(Recorded data)
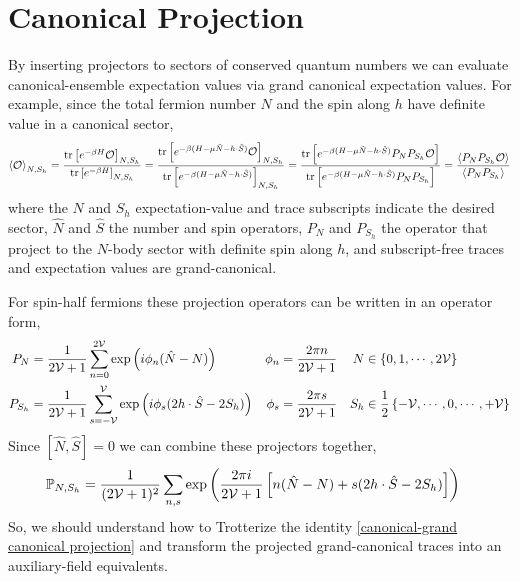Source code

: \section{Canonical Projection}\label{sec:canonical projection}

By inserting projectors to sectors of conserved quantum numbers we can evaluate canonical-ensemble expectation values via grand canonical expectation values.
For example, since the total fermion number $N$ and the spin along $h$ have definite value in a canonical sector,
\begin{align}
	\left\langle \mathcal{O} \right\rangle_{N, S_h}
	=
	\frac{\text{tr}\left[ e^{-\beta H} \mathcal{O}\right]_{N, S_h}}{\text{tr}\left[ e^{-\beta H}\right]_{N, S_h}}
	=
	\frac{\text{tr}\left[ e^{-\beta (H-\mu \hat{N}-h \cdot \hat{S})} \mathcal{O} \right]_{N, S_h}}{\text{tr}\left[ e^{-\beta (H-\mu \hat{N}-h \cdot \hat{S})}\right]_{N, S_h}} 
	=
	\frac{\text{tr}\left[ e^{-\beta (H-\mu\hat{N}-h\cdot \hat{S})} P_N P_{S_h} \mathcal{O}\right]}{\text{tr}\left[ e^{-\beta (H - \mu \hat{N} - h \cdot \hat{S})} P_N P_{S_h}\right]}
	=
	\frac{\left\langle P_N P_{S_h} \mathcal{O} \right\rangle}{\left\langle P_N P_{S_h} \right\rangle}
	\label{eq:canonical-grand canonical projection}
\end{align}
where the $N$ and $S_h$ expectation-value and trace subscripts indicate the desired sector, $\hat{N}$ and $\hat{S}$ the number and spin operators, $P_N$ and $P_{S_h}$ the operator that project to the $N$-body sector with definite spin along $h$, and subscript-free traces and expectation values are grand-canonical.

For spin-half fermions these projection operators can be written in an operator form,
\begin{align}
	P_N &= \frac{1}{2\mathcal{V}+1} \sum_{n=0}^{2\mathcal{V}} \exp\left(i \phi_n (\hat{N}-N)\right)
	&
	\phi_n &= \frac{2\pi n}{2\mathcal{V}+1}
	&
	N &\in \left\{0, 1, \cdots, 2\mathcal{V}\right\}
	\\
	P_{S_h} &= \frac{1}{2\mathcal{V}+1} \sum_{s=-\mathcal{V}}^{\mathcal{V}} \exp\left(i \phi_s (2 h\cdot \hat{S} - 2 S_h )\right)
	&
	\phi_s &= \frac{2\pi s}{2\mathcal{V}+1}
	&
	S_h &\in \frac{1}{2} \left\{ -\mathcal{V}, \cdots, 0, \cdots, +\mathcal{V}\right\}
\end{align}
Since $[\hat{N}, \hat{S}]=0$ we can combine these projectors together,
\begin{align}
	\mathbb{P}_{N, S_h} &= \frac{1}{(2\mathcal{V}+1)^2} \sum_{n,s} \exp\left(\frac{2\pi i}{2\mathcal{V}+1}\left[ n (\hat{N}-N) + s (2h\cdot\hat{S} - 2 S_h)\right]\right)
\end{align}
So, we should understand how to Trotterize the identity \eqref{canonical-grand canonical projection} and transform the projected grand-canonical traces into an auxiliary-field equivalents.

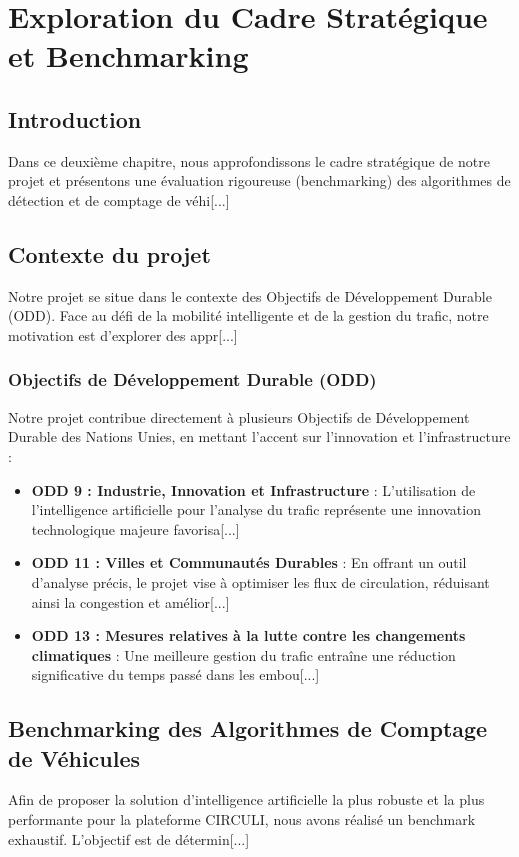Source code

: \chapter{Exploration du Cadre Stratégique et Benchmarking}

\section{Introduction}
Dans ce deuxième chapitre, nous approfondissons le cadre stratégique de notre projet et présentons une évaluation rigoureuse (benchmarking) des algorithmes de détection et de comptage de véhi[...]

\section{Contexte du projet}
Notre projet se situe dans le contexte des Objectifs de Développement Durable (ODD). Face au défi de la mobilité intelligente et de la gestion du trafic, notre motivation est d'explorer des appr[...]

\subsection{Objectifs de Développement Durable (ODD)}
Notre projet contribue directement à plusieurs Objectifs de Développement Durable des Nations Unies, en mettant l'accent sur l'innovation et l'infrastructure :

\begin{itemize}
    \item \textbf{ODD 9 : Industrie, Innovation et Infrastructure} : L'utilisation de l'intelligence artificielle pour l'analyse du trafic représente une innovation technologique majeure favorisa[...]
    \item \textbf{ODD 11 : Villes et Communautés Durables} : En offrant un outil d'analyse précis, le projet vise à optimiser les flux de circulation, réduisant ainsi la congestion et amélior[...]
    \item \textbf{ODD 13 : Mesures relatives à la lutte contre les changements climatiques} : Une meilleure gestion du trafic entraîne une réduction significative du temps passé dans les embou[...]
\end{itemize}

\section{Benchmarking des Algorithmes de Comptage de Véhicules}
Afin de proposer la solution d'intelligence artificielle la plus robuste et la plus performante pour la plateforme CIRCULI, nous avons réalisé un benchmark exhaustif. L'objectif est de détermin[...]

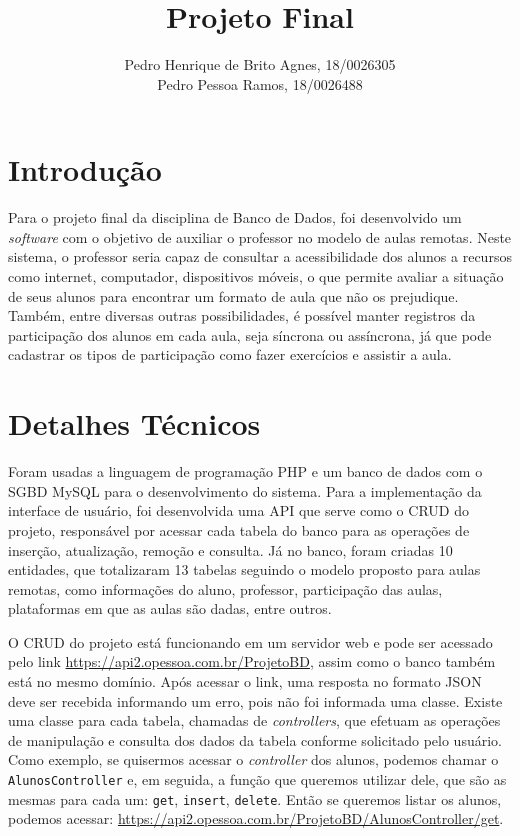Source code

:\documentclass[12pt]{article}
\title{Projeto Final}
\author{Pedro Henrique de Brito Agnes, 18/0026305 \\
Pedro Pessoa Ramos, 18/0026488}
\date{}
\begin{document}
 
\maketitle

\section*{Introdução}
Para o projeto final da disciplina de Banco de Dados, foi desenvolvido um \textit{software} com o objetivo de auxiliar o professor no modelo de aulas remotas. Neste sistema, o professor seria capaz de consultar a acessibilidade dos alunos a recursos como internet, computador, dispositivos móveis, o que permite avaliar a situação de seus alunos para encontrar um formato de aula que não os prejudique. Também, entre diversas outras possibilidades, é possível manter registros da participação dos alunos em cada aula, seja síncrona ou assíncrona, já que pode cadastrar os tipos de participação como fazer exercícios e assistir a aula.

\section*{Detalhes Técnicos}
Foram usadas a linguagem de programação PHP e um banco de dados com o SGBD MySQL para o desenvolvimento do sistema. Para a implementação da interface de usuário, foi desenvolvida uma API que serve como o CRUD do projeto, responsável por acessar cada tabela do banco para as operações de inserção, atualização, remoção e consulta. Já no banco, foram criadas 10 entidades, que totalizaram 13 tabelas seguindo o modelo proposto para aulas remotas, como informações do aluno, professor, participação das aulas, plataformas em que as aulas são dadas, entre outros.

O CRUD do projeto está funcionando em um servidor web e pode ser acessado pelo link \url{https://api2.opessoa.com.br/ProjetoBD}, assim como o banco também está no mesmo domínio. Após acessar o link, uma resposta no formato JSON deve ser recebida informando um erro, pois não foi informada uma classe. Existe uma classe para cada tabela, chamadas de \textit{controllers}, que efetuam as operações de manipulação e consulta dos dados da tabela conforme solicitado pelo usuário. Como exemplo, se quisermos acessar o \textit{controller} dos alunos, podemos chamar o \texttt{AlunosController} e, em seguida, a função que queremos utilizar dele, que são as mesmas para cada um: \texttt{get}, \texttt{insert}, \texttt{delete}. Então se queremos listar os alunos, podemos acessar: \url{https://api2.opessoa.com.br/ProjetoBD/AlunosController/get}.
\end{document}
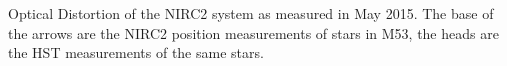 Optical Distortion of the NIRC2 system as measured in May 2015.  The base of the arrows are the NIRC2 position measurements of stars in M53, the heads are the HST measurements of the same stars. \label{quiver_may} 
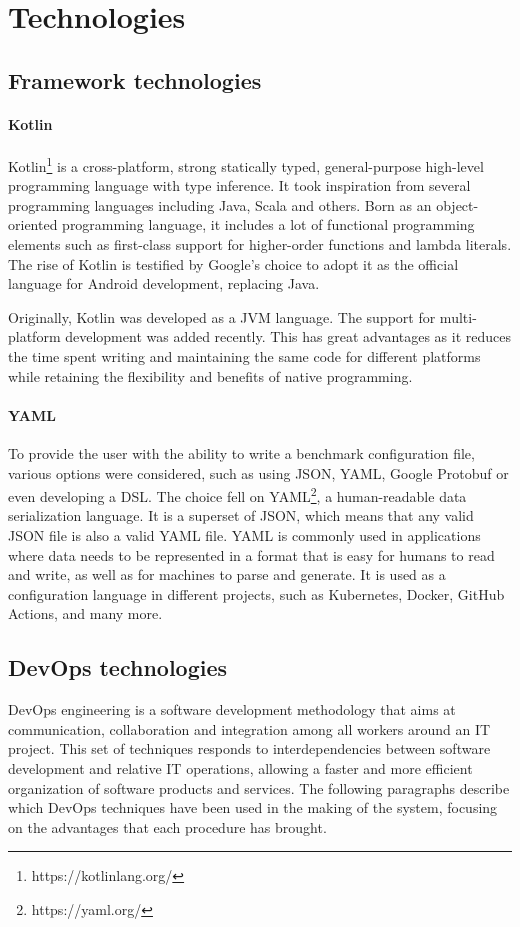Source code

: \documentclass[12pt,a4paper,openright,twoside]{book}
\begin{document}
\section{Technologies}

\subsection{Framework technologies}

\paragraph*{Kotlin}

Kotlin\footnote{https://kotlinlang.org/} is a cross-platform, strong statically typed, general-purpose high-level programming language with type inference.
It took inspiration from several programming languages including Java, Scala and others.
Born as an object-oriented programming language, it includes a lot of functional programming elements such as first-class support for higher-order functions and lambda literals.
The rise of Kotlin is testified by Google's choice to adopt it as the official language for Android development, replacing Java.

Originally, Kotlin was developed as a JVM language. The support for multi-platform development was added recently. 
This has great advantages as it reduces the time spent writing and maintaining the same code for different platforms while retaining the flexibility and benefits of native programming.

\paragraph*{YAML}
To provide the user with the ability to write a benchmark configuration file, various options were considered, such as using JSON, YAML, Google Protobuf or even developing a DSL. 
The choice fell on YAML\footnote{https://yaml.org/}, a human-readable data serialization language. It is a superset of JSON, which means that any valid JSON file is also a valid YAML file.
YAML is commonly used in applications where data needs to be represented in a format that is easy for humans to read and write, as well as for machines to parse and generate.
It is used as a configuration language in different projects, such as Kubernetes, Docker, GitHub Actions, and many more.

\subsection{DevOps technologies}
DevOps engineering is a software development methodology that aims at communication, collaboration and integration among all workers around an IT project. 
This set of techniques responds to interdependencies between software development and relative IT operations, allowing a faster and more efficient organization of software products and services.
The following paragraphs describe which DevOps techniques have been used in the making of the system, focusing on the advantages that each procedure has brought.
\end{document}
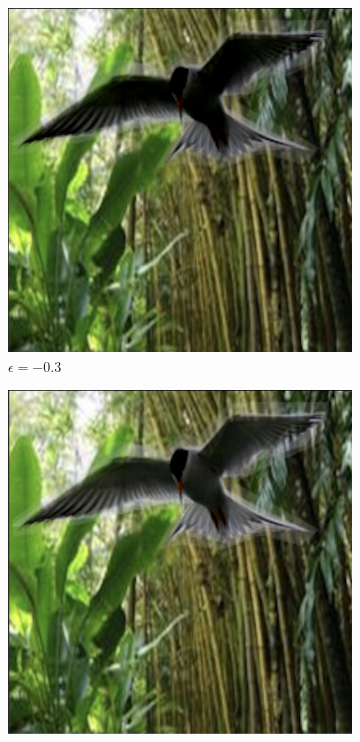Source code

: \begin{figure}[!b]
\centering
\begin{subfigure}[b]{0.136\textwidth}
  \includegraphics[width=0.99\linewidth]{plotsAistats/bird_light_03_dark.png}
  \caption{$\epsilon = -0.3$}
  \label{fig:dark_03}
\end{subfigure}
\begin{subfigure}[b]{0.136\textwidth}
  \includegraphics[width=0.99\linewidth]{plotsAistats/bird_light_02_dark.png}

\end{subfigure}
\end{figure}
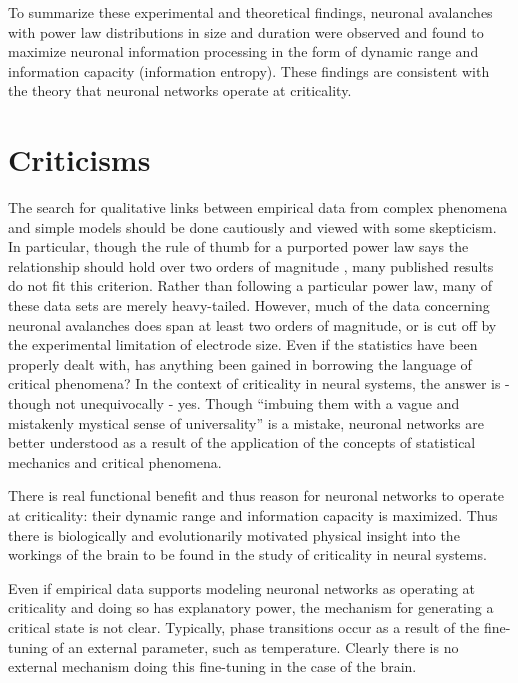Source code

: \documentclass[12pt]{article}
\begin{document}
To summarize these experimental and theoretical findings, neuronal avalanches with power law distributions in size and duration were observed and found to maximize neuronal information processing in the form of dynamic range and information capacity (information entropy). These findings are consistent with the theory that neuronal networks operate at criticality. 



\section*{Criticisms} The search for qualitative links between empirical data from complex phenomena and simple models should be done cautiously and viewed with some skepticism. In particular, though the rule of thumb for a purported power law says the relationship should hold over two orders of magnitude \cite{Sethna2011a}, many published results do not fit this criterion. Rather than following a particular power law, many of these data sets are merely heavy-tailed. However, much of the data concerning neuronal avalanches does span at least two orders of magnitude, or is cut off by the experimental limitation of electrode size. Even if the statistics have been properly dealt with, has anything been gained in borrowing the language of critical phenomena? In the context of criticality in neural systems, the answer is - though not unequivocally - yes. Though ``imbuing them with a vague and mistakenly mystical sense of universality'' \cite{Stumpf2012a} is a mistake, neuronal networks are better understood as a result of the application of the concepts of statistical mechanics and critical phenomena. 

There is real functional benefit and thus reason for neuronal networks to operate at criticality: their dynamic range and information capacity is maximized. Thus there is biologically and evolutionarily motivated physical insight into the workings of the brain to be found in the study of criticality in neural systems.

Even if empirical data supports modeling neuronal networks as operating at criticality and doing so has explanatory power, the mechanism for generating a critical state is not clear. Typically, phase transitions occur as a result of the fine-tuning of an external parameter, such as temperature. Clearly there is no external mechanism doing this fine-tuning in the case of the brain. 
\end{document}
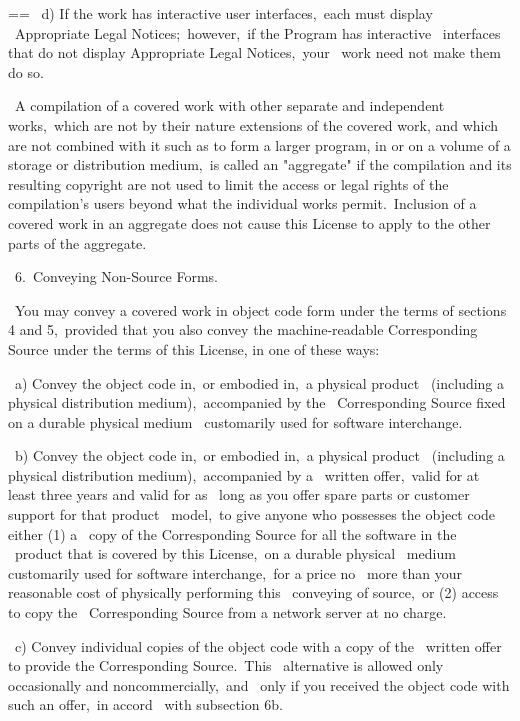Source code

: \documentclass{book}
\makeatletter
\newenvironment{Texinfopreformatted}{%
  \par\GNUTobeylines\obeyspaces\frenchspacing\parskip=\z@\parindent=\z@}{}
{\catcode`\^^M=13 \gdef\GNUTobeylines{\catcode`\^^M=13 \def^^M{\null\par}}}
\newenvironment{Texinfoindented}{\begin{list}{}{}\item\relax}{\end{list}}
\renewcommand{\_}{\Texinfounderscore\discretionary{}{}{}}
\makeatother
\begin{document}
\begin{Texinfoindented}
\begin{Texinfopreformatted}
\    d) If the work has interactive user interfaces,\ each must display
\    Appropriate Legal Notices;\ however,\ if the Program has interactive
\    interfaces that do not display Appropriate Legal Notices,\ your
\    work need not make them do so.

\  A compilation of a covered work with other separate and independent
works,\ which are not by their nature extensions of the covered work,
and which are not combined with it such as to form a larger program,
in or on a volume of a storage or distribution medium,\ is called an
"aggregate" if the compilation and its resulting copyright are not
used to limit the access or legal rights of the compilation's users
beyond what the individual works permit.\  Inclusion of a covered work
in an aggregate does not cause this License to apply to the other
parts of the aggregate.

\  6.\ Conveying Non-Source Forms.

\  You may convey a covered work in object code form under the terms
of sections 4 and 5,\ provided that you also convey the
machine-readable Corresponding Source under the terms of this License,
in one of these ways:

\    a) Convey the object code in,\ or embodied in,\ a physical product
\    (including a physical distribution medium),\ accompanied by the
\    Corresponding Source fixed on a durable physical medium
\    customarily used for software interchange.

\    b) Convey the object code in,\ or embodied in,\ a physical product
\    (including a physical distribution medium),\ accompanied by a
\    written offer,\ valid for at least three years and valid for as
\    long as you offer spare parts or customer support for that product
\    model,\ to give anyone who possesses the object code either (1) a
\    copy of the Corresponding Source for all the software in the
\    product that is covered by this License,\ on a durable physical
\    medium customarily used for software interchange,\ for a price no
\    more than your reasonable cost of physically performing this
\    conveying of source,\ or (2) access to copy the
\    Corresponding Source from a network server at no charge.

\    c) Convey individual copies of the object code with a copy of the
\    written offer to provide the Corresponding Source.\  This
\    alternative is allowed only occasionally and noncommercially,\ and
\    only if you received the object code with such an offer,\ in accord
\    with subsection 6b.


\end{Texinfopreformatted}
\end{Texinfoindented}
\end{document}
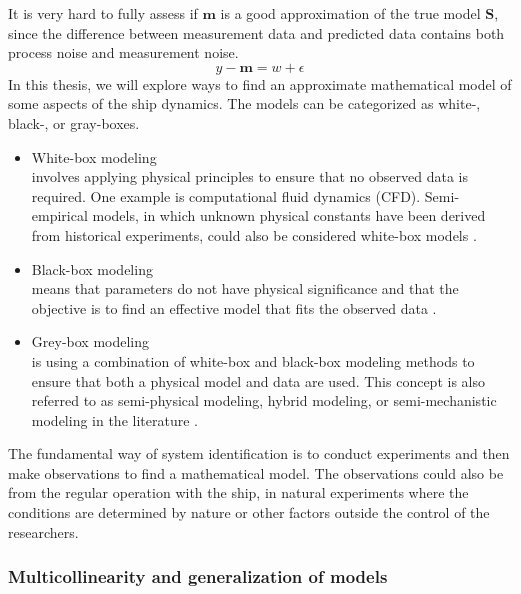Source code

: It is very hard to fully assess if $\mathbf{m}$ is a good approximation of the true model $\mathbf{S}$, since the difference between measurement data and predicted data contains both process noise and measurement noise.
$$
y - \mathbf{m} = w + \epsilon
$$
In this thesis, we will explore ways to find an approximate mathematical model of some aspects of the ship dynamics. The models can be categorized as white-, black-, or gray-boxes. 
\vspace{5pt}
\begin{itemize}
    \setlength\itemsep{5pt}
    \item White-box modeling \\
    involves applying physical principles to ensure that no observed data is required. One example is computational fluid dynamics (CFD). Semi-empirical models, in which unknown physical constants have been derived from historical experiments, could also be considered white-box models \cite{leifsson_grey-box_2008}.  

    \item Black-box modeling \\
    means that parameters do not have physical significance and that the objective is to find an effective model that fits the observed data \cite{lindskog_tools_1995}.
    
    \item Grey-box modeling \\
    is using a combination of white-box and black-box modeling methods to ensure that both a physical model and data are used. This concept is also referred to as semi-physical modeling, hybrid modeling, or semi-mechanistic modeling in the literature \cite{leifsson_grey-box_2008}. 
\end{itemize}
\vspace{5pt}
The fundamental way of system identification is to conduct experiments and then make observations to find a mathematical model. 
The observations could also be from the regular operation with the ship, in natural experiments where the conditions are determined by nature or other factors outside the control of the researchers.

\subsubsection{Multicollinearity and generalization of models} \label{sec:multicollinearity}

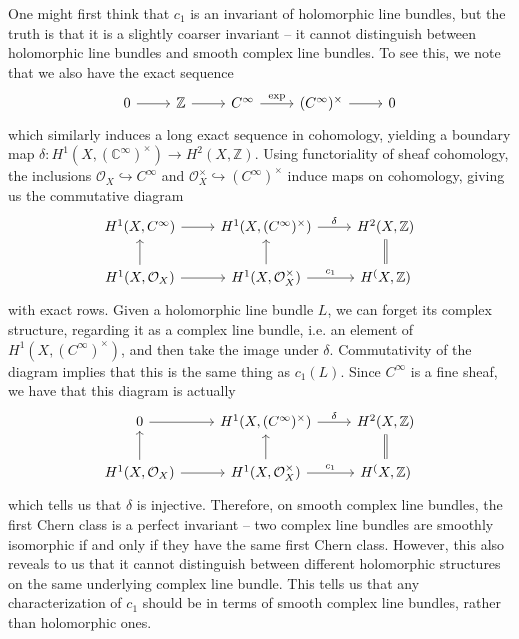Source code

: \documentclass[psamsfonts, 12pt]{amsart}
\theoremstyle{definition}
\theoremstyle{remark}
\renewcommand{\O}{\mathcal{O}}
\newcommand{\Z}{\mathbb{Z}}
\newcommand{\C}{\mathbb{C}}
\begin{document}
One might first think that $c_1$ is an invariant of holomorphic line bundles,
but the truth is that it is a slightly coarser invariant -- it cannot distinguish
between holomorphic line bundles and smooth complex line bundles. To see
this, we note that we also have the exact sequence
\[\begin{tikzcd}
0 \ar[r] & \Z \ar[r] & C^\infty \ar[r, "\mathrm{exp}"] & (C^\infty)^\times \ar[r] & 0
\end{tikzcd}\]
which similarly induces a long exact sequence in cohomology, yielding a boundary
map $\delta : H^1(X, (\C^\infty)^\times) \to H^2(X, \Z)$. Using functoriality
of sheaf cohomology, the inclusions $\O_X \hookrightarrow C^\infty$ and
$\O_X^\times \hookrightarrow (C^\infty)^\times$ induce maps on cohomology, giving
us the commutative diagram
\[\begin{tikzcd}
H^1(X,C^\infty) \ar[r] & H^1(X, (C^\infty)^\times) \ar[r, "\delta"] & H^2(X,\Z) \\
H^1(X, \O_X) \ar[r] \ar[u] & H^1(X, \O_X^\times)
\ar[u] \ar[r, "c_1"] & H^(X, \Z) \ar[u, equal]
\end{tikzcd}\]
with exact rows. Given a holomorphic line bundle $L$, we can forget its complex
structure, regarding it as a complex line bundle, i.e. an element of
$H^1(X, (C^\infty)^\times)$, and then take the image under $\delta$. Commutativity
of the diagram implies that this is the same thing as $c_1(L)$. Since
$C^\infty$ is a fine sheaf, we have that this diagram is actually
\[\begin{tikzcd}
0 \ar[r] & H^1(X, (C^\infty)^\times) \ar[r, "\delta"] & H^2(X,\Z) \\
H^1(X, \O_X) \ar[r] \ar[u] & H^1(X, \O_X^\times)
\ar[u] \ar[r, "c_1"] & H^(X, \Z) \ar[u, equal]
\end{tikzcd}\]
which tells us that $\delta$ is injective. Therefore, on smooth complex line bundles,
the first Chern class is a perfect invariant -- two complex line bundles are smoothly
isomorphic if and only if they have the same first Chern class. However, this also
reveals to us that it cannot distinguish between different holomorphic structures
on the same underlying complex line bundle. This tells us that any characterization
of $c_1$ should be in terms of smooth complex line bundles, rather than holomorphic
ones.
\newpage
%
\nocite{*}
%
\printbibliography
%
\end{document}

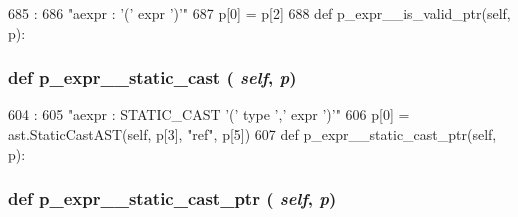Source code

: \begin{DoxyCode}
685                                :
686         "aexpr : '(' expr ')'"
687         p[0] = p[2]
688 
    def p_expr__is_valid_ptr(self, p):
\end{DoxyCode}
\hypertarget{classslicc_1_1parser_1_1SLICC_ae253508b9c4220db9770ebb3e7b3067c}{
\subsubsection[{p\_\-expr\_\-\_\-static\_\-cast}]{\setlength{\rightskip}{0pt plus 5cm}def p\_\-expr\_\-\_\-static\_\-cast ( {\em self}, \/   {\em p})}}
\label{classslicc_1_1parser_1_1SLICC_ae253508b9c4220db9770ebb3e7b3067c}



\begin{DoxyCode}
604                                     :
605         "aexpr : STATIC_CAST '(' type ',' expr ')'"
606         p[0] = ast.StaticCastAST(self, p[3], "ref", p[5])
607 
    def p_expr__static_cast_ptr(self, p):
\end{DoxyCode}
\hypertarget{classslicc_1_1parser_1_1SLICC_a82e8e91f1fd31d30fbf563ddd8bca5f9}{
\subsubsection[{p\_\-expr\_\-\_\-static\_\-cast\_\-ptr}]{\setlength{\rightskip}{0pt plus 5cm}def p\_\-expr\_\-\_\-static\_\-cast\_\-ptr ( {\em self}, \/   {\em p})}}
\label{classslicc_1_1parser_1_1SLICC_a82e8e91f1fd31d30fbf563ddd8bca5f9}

- ASSIGNED TASK:
Copy out, exactly and alone, the lines of the entries above between the ones holding "Born as an object-oriented" and "Originally, Kotlin was", inclusive.

- TASK ANSWER:
Born as an object-oriented programming language, it includes a lot of functional programming elements such as first-class support for higher-order functions and lambda literals.
The rise of Kotlin is testified by Google's choice to adopt it as the official language for Android development, replacing Java.

Originally, Kotlin was developed as a JVM language. The support for multi-platform development was added recently. 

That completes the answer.